The answer is no, partly because of the unique setup of Pinnacol Assurance. Formerly known as the Colorado Compensation Insurance Authority, in 2002 Pinnacol changed its name and assumed its current form as a workers' compensation insurance company defined as a political subdivision of the state but funded entirely through premium payments from businesses. Pinnacol is overseen by a board, appointed by the Governor subject to approval by the Senate, that receives only per diem payments plus reimbursement of actual and necessary expenses. Amendment 41's gift ban doesn't apply to board members paid on a per diem basis, because the philosophy behind Amendment 41 is that salaried public officials and employees should not receive compensation for their services from anyone other than their government employer. But as the Pebble Beach trip shows, that doesn't mean the public doesn't have a legitimate concern that Pinnacol may be currying favor with its governing board by treating them to lavish vacations. Next year, the state legislature should take a close look at the ethics laws that apply to the Pinnacol board.

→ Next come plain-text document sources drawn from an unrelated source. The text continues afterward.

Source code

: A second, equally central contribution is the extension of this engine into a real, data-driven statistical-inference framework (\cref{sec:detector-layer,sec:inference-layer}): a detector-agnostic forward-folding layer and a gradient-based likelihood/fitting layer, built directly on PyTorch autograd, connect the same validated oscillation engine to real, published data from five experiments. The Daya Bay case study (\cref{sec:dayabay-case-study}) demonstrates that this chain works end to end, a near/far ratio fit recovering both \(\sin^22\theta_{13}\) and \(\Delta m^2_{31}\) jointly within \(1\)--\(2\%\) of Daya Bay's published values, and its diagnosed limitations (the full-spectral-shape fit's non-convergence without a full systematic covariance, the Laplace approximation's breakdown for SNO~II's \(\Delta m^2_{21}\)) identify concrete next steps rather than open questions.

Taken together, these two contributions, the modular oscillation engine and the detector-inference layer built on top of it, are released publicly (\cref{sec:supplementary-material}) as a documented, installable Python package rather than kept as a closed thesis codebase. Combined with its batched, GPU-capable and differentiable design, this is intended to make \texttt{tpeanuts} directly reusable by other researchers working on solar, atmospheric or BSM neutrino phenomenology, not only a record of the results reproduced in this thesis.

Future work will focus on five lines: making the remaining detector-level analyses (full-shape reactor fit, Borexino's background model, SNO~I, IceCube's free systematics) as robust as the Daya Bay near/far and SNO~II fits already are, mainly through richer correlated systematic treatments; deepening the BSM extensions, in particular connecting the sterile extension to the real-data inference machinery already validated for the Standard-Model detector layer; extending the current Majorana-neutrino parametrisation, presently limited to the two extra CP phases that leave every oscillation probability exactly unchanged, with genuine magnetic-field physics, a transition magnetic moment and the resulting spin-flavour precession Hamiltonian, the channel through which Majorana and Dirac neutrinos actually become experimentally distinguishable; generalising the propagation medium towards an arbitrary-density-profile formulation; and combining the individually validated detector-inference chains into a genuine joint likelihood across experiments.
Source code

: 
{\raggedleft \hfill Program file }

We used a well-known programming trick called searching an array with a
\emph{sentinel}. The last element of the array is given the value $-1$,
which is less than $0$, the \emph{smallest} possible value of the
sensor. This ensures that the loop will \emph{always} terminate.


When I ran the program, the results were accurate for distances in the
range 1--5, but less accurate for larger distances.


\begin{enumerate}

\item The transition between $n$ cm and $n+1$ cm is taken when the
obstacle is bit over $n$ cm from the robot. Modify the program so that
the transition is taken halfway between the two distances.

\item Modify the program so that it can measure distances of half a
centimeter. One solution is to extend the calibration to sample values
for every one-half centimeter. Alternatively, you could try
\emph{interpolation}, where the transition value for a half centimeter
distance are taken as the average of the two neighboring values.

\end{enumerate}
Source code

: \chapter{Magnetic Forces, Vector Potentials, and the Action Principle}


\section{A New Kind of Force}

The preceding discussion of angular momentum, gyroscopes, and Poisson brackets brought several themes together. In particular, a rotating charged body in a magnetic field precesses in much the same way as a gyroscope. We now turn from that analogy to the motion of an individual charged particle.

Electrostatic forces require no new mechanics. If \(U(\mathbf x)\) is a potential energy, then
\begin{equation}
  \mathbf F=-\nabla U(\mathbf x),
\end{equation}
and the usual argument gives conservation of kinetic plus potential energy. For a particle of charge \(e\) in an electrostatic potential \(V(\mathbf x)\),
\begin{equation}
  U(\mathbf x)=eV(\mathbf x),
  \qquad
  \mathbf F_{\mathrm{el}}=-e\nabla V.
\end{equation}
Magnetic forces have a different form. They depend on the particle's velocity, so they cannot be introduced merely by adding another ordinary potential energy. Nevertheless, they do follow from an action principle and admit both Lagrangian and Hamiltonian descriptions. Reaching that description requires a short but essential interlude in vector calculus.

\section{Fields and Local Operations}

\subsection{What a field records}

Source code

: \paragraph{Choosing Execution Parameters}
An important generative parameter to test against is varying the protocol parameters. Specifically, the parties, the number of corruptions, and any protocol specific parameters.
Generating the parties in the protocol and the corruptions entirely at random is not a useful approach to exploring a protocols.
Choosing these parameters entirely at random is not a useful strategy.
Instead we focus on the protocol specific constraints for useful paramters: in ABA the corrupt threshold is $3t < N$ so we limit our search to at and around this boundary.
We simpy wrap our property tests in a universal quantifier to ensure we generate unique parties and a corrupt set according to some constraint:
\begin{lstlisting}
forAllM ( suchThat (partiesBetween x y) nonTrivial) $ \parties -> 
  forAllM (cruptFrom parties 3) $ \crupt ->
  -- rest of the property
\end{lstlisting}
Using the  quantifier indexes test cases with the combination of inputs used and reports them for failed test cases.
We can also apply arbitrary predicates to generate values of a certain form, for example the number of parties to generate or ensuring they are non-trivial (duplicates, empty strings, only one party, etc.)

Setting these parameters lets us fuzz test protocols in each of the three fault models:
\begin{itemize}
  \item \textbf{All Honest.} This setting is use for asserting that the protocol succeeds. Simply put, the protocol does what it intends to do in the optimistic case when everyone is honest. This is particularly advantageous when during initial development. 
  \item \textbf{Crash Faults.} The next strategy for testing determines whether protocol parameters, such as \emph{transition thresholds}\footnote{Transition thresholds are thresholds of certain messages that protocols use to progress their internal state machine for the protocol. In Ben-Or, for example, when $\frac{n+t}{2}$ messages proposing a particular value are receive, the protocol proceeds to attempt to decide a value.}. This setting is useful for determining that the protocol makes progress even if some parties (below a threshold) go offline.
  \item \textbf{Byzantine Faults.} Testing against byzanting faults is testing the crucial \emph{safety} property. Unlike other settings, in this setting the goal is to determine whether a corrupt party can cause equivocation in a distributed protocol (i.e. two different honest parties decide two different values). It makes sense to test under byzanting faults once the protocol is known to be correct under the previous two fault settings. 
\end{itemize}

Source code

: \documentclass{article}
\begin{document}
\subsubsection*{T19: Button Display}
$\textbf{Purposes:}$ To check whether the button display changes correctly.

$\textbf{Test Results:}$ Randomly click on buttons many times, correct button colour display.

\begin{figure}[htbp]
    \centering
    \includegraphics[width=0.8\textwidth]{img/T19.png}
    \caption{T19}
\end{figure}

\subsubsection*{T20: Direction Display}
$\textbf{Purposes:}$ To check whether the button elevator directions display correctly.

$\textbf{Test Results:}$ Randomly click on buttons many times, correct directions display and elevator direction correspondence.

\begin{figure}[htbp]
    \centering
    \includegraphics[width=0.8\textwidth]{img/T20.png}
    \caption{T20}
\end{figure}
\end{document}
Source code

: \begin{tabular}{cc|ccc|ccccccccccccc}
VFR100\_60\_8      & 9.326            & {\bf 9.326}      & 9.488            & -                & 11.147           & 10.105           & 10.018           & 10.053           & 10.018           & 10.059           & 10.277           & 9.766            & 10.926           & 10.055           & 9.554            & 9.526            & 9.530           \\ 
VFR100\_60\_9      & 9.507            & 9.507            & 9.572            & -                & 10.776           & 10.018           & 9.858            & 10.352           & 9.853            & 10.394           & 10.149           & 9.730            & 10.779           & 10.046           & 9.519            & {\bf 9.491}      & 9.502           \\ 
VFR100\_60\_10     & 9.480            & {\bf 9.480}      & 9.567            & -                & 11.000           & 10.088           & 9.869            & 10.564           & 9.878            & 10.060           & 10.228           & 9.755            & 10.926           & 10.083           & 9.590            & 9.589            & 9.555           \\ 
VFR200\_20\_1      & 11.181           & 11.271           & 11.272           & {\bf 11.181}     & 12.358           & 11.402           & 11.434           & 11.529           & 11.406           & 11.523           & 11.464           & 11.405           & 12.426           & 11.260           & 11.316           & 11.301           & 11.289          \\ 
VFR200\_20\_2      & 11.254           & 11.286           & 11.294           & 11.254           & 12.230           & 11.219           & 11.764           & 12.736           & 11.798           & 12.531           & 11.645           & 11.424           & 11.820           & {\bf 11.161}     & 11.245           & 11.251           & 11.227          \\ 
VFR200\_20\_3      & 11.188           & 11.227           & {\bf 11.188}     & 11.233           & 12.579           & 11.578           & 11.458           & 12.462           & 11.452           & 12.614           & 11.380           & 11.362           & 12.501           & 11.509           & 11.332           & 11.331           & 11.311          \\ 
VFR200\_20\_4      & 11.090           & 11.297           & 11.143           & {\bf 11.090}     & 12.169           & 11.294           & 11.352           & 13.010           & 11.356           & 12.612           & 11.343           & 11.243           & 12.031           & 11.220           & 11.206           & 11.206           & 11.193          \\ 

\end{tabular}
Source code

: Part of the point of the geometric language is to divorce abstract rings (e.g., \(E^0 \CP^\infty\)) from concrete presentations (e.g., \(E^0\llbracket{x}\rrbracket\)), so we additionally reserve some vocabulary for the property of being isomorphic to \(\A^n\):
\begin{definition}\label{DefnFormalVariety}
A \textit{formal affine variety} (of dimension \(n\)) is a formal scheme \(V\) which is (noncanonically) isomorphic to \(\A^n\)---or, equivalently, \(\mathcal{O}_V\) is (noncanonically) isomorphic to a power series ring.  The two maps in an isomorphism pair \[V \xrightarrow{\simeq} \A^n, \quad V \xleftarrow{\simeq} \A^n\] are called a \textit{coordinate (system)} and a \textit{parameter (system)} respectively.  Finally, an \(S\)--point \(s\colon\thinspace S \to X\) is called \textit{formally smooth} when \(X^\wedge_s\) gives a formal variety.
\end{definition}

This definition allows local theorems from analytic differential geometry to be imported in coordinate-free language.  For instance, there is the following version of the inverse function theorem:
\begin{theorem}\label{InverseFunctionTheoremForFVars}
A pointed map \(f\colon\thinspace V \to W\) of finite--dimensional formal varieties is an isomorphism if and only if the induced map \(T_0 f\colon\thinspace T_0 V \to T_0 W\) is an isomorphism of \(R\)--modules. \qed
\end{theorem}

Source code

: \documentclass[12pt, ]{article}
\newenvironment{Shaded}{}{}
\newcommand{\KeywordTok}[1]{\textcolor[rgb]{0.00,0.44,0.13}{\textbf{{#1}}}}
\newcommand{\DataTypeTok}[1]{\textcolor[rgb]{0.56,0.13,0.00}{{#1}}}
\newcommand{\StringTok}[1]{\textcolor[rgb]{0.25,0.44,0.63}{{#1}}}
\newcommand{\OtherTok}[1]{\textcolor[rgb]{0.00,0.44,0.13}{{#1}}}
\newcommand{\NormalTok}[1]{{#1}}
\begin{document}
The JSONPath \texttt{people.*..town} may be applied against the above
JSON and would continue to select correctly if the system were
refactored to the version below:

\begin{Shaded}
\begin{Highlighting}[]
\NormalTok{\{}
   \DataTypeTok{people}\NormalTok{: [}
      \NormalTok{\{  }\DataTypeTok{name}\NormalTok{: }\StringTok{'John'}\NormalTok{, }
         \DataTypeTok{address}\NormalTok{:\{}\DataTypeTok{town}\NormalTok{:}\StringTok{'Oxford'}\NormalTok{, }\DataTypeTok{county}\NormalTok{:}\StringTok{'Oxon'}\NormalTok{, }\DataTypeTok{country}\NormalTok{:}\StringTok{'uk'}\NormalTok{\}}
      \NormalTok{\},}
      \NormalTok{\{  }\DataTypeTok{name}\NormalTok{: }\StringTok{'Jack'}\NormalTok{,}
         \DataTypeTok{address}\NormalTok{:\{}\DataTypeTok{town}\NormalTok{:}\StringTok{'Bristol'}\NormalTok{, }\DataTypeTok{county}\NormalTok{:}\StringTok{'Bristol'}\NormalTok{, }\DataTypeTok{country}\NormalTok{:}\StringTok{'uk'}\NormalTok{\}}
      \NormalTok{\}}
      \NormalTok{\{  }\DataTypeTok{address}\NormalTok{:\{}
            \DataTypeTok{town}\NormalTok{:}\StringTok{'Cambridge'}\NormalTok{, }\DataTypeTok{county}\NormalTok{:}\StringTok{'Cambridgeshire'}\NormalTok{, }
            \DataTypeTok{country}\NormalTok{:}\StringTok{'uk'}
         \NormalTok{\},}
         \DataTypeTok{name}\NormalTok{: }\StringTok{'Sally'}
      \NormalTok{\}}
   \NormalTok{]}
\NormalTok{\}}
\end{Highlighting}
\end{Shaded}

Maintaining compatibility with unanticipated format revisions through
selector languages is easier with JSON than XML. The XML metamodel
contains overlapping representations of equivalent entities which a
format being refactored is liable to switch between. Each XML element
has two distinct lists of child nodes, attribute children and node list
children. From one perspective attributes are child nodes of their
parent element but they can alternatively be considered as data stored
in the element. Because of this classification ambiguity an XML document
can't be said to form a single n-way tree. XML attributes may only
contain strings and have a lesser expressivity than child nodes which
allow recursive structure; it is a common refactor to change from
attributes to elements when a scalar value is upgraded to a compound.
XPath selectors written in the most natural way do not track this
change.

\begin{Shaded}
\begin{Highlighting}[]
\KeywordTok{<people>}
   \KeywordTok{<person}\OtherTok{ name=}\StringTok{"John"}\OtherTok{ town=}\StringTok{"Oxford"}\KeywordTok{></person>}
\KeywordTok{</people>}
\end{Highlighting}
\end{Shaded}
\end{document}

Right now, the state ethics law that applies to unpaid members of boards and commissions only prohibits them from performing official acts that "may have a direct economic benefit on a business or other undertaking in which such member has a direct or substantial
financial interest." The Pebble Beach trip shows that this doesn't go far enough. Members of state boards and commissions ought to be prohibited from accepting gifts from the businesses they regulate. That shouldn't be too much to ask - if a person wants to be on a state board or commission as a way of getting freebies from the regulated community, they probably shouldn't be on the board. The corruption scandal at the United States Mineral Management Service is just one example of the problems that can arise when regulators feel free to receive gifts from the regulated community. Let's make sure something like that can never happen at Pinnacol.